Altered Motivation and Learning Following Opiate Withdrawal: Evidence for Prolonged Dysregulation of Reward Processing

Abstract
Opiate abuse has been associated with cognitive deficits in human addicts. To determine if prior opiate exposure alters the ability to learn, we trained animals in an instrumental learning task for a food reward. During a 2-week period after withdrawal, morphine-abstinent rats were significantly slower at learning an escalating fixed-ratio response for food reward compared to placebo-treated animals. When these same animals were trained in a conditioned suppression paradigm (two tone–shock pairings given in the operant box), the morphine-withdrawn animals showed greater retention by taking significantly longer to resume responding for food reward when the tone was presented. In a third experiment, morphine-abstinent rats withdrawn 2 or 5 weeks were tested for their ability to associate a highly palatable food reward with a specific environment using a place-conditioning paradigm.
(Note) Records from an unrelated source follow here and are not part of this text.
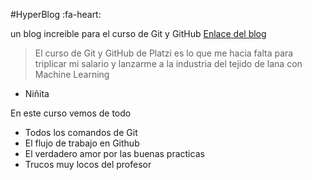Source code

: #HyperBlog :fa-heart:

un blog increible para el curso de Git y GitHub [Enlace del blog](http://https://github.com/CamilaSalas03/HyperBlogs "Enlace del blog")
>El curso de Git y GitHub de Platzi es lo que me hacia falta para triplicar mi salario y lanzarme a la industria del tejido de lana con Machine Learning
- Niñita

En este curso vemos de todo
- Todos los comandos de Git 
- El flujo de trabajo en Github
- El verdadero amor por las buenas practicas
- Trucos muy locos del profesor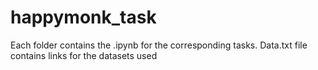 # happymonk_task
Each folder contains the .ipynb for the corresponding tasks. 
Data.txt file contains links for the datasets used
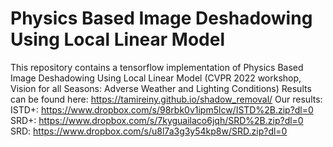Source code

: # Physics Based Image Deshadowing Using Local Linear Model
This repository contains a tensorflow implementation of Physics Based Image Deshadowing Using Local Linear Model (CVPR 2022 workshop, Vision for all Seasons: Adverse Weather and Lighting Conditions)
Results can be found here: https://tamireiny.github.io/shadow_removal/
Our results:
ISTD+: https://www.dropbox.com/s/98rbk0v1ipm5lcw/ISTD%2B.zip?dl=0
SRD+: https://www.dropbox.com/s/7kyguailaco6jqh/SRD%2B.zip?dl=0
SRD: https://www.dropbox.com/s/u8l7a3g3y54kp8w/SRD.zip?dl=0
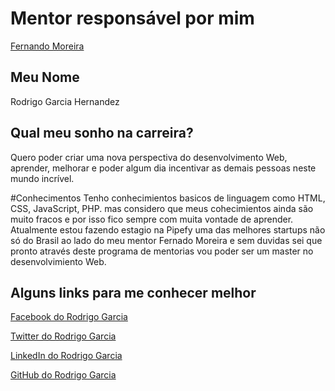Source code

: # Mentor responsável por mim

[Fernando Moreira](/mentores/perfis/ferdando_moreira.md)

## Meu Nome

Rodrigo Garcia Hernandez 

## Qual meu sonho na carreira?

Quero poder criar uma nova perspectiva do desenvolvimento Web, aprender, melhorar e poder algum dia incentivar as demais pessoas neste mundo incrível.

#Conhecimentos
Tenho conhecimientos basicos de linguagem como HTML, CSS, JavaScript, PHP. mas considero que meus cohecimientos ainda são muito fracos e por isso fico sempre com muita vontade de aprender. 
Atualmente estou fazendo estagio na Pipefy uma das melhores startups não só do Brasil ao lado do meu mentor Fernado Moreira e sem duvidas sei que pronto através deste programa de mentorias vou poder ser um master no desenvolvimiento Web.  

## Alguns links para me conhecer melhor

[Facebook do Rodrigo Garcia](https://www.facebook.com/rodrigo.garciahern)

[Twitter do Rodrigo Garcia](https://twitter.com/Im_rodrigho)

[LinkedIn do Rodrigo Garcia](https://www.linkedin.com/in/rodrigogarciahernandez)

[GitHub do Rodrigo Garcia](https://github.com/rodrigogarh)

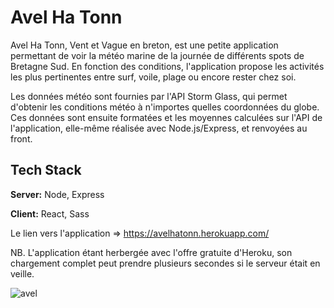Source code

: # Avel Ha Tonn

Avel Ha Tonn, Vent et Vague en breton, est une petite application permettant de voir la météo marine de la journée de différents spots de Bretagne Sud. En fonction des conditions, l'application propose les activités les plus pertinentes entre surf, voile, plage ou encore rester chez soi.

Les données météo sont fournies par l'API Storm Glass, qui permet d'obtenir les conditions météo à n'importes quelles coordonnées du globe. Ces données sont ensuite formatées et les moyennes calculées sur l'API de l'application, elle-même réalisée avec Node.js/Express, et renvoyées au front.

## Tech Stack

**Server:** Node, Express

**Client:** React, Sass

Le lien vers l'application => https://avelhatonn.herokuapp.com/

NB. L'application étant herbergée avec l'offre gratuite d'Heroku, son chargement complet peut prendre plusieurs secondes si le serveur était en veille.

![avel](https://user-images.githubusercontent.com/76964122/129081783-f78b50f4-6a59-41a4-9ccc-c0dc2352c0a0.png)
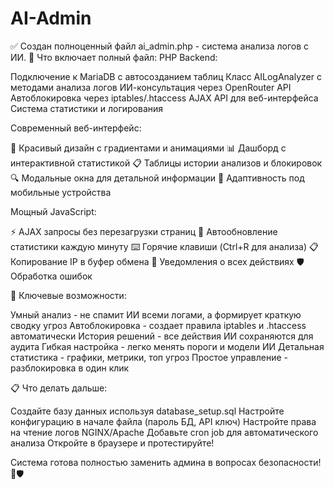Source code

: # AI-Admin
✅ Создан полноценный файл ai_admin.php - система анализа логов с ИИ.
🎯 Что включает полный файл:
PHP Backend:

Подключение к MariaDB с автосозданием таблиц
Класс AILogAnalyzer с методами анализа логов
ИИ-консультация через OpenRouter API
Автоблокировка через iptables/.htaccess
AJAX API для веб-интерфейса
Система статистики и логирования

Современный веб-интерфейс:

🎨 Красивый дизайн с градиентами и анимациями
📊 Дашборд с интерактивной статистикой
📋 Таблицы истории анализов и блокировок
🔍 Модальные окна для детальной информации
📱 Адаптивность под мобильные устройства

Мощный JavaScript:

⚡ AJAX запросы без перезагрузки страниц
🔄 Автообновление статистики каждую минуту
⌨️ Горячие клавиши (Ctrl+R для анализа)
📋 Копирование IP в буфер обмена
🔔 Уведомления о всех действиях
🛡️ Обработка ошибок

🚀 Ключевые возможности:

Умный анализ - не спамит ИИ всеми логами, а формирует краткую сводку угроз
Автоблокировка - создает правила iptables и .htaccess автоматически
История решений - все действия ИИ сохраняются для аудита
Гибкая настройка - легко менять пороги и модели ИИ
Детальная статистика - графики, метрики, топ угроз
Простое управление - разблокировка в один клик

📋 Что делать дальше:

Создайте базу данных используя database_setup.sql
Настройте конфигурацию в начале файла (пароль БД, API ключ)
Настройте права на чтение логов NGINX/Apache
Добавьте cron job для автоматического анализа
Откройте в браузере и протестируйте!

Система готова полностью заменить админа в вопросах безопасности! 🤖🛡️
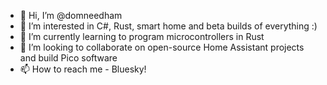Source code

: - 👋 Hi, I’m @domneedham
- 👀 I’m interested in C#, Rust, smart home and beta builds of everything :)
- 🌱 I’m currently learning to program microcontrollers in Rust
- 💞️ I’m looking to collaborate on open-source Home Assistant projects and build Pico software
- 📫 How to reach me - Bluesky!

<!---
domneedham/domneedham is a ✨ special ✨ repository because its `README.md` (this file) appears on your GitHub profile.
You can click the Preview link to take a look at your changes.
--->
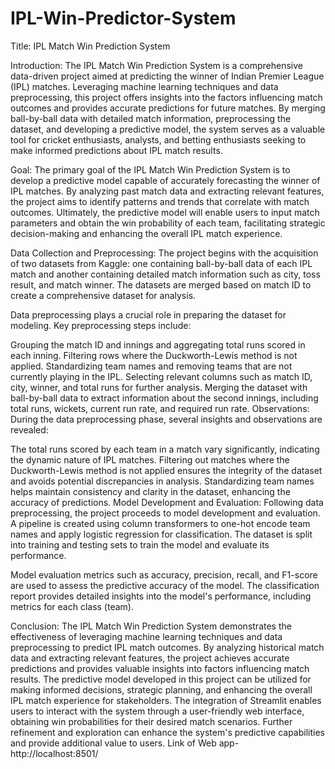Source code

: # IPL-Win-Predictor-System

Title: IPL Match Win Prediction System

Introduction:
The IPL Match Win Prediction System is a comprehensive data-driven project aimed at predicting the winner of Indian Premier League (IPL) matches. Leveraging machine learning techniques and data preprocessing, this project offers insights into the factors influencing match outcomes and provides accurate predictions for future matches. By merging ball-by-ball data with detailed match information, preprocessing the dataset, and developing a predictive model, the system serves as a valuable tool for cricket enthusiasts, analysts, and betting enthusiasts seeking to make informed predictions about IPL match results.

Goal:
The primary goal of the IPL Match Win Prediction System is to develop a predictive model capable of accurately forecasting the winner of IPL matches. By analyzing past match data and extracting relevant features, the project aims to identify patterns and trends that correlate with match outcomes. Ultimately, the predictive model will enable users to input match parameters and obtain the win probability of each team, facilitating strategic decision-making and enhancing the overall IPL match experience.

Data Collection and Preprocessing:
The project begins with the acquisition of two datasets from Kaggle: one containing ball-by-ball data of each IPL match and another containing detailed match information such as city, toss result, and match winner. The datasets are merged based on match ID to create a comprehensive dataset for analysis.

Data preprocessing plays a crucial role in preparing the dataset for modeling. Key preprocessing steps include:

Grouping the match ID and innings and aggregating total runs scored in each inning.
Filtering rows where the Duckworth-Lewis method is not applied.
Standardizing team names and removing teams that are not currently playing in the IPL.
Selecting relevant columns such as match ID, city, winner, and total runs for further analysis.
Merging the dataset with ball-by-ball data to extract information about the second innings, including total runs, wickets, current run rate, and required run rate.
Observations:
During the data preprocessing phase, several insights and observations are revealed:

The total runs scored by each team in a match vary significantly, indicating the dynamic nature of IPL matches.
Filtering out matches where the Duckworth-Lewis method is not applied ensures the integrity of the dataset and avoids potential discrepancies in analysis.
Standardizing team names helps maintain consistency and clarity in the dataset, enhancing the accuracy of predictions.
Model Development and Evaluation:
Following data preprocessing, the project proceeds to model development and evaluation. A pipeline is created using column transformers to one-hot encode team names and apply logistic regression for classification. The dataset is split into training and testing sets to train the model and evaluate its performance.

Model evaluation metrics such as accuracy, precision, recall, and F1-score are used to assess the predictive accuracy of the model. The classification report provides detailed insights into the model's performance, including metrics for each class (team).

Conclusion:
The IPL Match Win Prediction System demonstrates the effectiveness of leveraging machine learning techniques and data preprocessing to predict IPL match outcomes. By analyzing historical match data and extracting relevant features, the project achieves accurate predictions and provides valuable insights into factors influencing match results. The predictive model developed in this project can be utilized for making informed decisions, strategic planning, and enhancing the overall IPL match experience for stakeholders. The integration of Streamlit enables users to interact with the system through a user-friendly web interface, obtaining win probabilities for their desired match scenarios. Further refinement and exploration can enhance the system's predictive capabilities and provide additional value to users.
Link of Web app- http://localhost:8501/
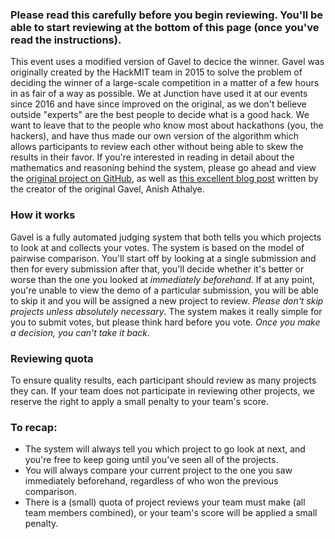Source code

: ### Please read this carefully before you begin reviewing. You'll be able to start reviewing at the bottom of this page (once you've read the instructions).

This event uses a modified version of Gavel to decice the winner. Gavel was originally created by the HackMIT team in 2015 to solve the problem of deciding the winner of a large-scale competition in a matter of a few hours in as fair of a way as possible. We at Junction have used it at our events since 2016 and have since improved on the original, as we don't believe outside "experts" are the best people to decide what is a good hack. We want to leave that to the people who know most about hackathons (you, the hackers), and have thus made our own version of the algorithm which allows participants to review each other without being able to skew the results in their favor. If you're interested in reading in detail about the mathematics and reasoning behind the system, please go ahead and view the [original project on GitHub](https://github.com/anishathalye/gavel), as well as [this excellent blog post](https://www.anishathalye.com/2015/03/07/designing-a-better-judging-system/) written by the creator of the original Gavel, Anish Athalye.

### How it works

Gavel is a fully automated judging system that both tells you which projects to look at and collects your votes. The system is based on the model of pairwise comparison. You'll start off by looking at a single submission and then for every submission after that, you'll decide whether it's better or worse than the one you looked at _immediately beforehand_. If at any point, you're unable to view the demo of a particular submission, you will be able to skip it and you will be assigned a new project to review. _Please don't skip projects unless absolutely necessary_. The system makes it really simple for you to submit votes, but please think hard before you vote. _Once you make a decision, you can't take it back_.

### Reviewing quota

To ensure quality results, each participant should review as many projects they can. If your team does not participate in reviewing other projects, we reserve the right to apply a small penalty to your team's score.

### To recap:

-   The system will always tell you which project to go look at next, and you're free to keep going
    until you've seen all of the projects.
-   You will always compare your current project to the one you saw immediately beforehand,
    regardless of who won the previous comparison.
-   There is a (small) quota of project reviews your team must make (all team members combined), or
    your team's score will be applied a small penalty.
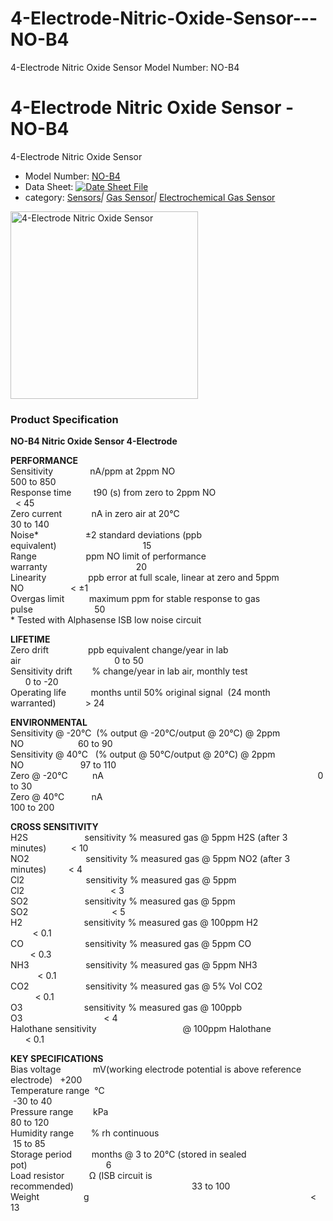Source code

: # 4-Electrode-Nitric-Oxide-Sensor---NO-B4
4-Electrode Nitric Oxide Sensor      Model Number: NO-B4
<body>
<h1>4-Electrode Nitric Oxide Sensor - NO-B4</h1>
<p>4-Electrode Nitric Oxide Sensor</p>
<ul>
  <li>Model Number: <a href="http://www.isweek.com/product/4-electrode-nitric-oxide-sensor-no-b4_1816.html">NO-B4</a></li>
  <li>Data Sheet: <a href="http://www.isweek.com/Uploads/20160129/56ab1e8a79c4a.pdf" target="_blank"><img src="http://www.isweek.com/statics/front/img/icon-pdf.png" alt="Date Sheet File" /></a></li>
  <li>category:  <a href="http://www.isweek.com/wholesale/sensors-transmitters_11">Sensors</a><em>|</em> <a href="http://www.isweek.com/wholesale/gas-sensors-transmitters_2">Gas Sensor</a><em>|</em> <a href="http://www.isweek.com/wholesale/electrochemical-gas-sensors_5">Electrochemical Gas Sensor</a></li>
</ul>
<div>
  <div><a title="" rel="undefined"><img title="" src="http://www.isweek.com/Thumbs/300/0160129/56ab1e75d5781.jpg" data-src="/Uploads/20160129/56ab1e75d5781.jpg" alt="4-Electrode Nitric Oxide Sensor" height="300" width="300" /></a>
    <div></div>
  </div>
  <div></div>
</div>
<h3>Product Specification</h3>
<p> <strong>NO-B4 Nitric Oxide Sensor 4-Electrode</strong><br />
</p>
<p> <strong>PERFORMANCE</strong><br />
  Sensitivity               nA/ppm at 2ppm NO                                                             500 to 850<br />
  Response time         t90 (s) from zero to 2ppm NO                                               &lt; 45<br />
  Zero current            nA in zero air at 20℃                                                            30 to 140<br />
  Noise*                   ±2 standard deviations (ppb equivalent)                                   15<br />
  Range                    ppm NO limit of performance warranty                                    20<br />
  Linearity                 ppb error at full scale, linear at zero and 5ppm NO                   &lt; ±1<br />
  Overgas limit          maximum ppm for stable response to gas pulse                         50<br />
  * Tested with Alphasense ISB low noise circuit <br />
</p>
<p> <strong>LIFETIME </strong><br />
  Zero drift                ppb equivalent change/year in lab air                                      0 to 50<br />
  Sensitivity drift        % change/year in lab air, monthly test                                    0 to -20<br />
  Operating life          months until 50% original signal  (24 month warranted)            &gt; 24 <br />
</p>
<p> <strong>ENVIRONMENTAL</strong><br />
  Sensitivity @ -20℃  (% output @ -20℃/output @ 20℃) @ 2ppm NO                      60 to 90<br />
  Sensitivity @ 40℃   (% output @ 50℃/output @ 20℃) @ 2ppm NO                       97 to 110<br />
  Zero @ -20℃          nA                                                                                       0 to 30<br />
  Zero @ 40℃           nA                                                                                       100 to 200 <br />
</p>
<p> <strong>CROSS SENSITIVITY</strong><br />
  H2S                       sensitivity % measured gas @ 5ppm H2S (after 3 minutes)          &lt; 10<br />
  NO2                       sensitivity % measured gas @ 5ppm NO2 (after 3 minutes)         &lt; 4<br />
  Cl2                         sensitivity % measured gas @ 5ppm Cl2                                   &lt; 3<br />
  SO2                       sensitivity % measured gas @ 5ppm SO2                                  &lt; 5<br />
  H2                         sensitivity % measured gas @ 100ppm H2                                &lt; 0.1<br />
  CO                         sensitivity % measured gas @ 5ppm CO                                   &lt; 0.3<br />
  NH3                       sensitivity % measured gas @ 5ppm NH3                                 &lt; 0.1<br />
  CO2                       sensitivity % measured gas @ 5% Vol CO2                               &lt; 0.1<br />
  O3                         sensitivity % measured gas @ 100ppb O3                                 &lt; 4<br />
  Halothane sensitivity                                   @ 100ppm Halothane                          &lt; 0.1 <br />
</p>
<p> <strong>KEY SPECIFICATIONS</strong><br />
  Bias voltage             mV(working electrode potential is above reference electrode)   +200<br />
  Temperature range  ℃                                                                                       -30 to 40<br />
  Pressure range        kPa                                                                                      80 to 120<br />
  Humidity range       % rh continuous                                                                    15 to 85<br />
  Storage period        months @ 3 to 20℃ (stored in sealed pot)                                6<br />
  Load resistor          Ω (ISB circuit is recommended)                                                33 to 100<br />
  Weight                  g                                                                                          &lt; 13</p>
</body>
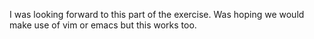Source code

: I was looking forward to this part of the exercise. Was hoping we would make use of vim or emacs but this works too.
At 2 weeks postwithdrawal, morphine-abstinent rats did not show any significant place preference for a food they readily consumed, while placebo-treated rats readily learned to prefer the food-paired environment. At 5 weeks postwithdrawal, rats developed significantly less preference for food-associated cues, but more preference for morphine-associated cues, compared to placebo-treated animals. These data suggest that prior morphine exposure may have prolonged effects on the motivation for natural rewards, which in turn may compromise the ability of former addicts to overcome their addictions.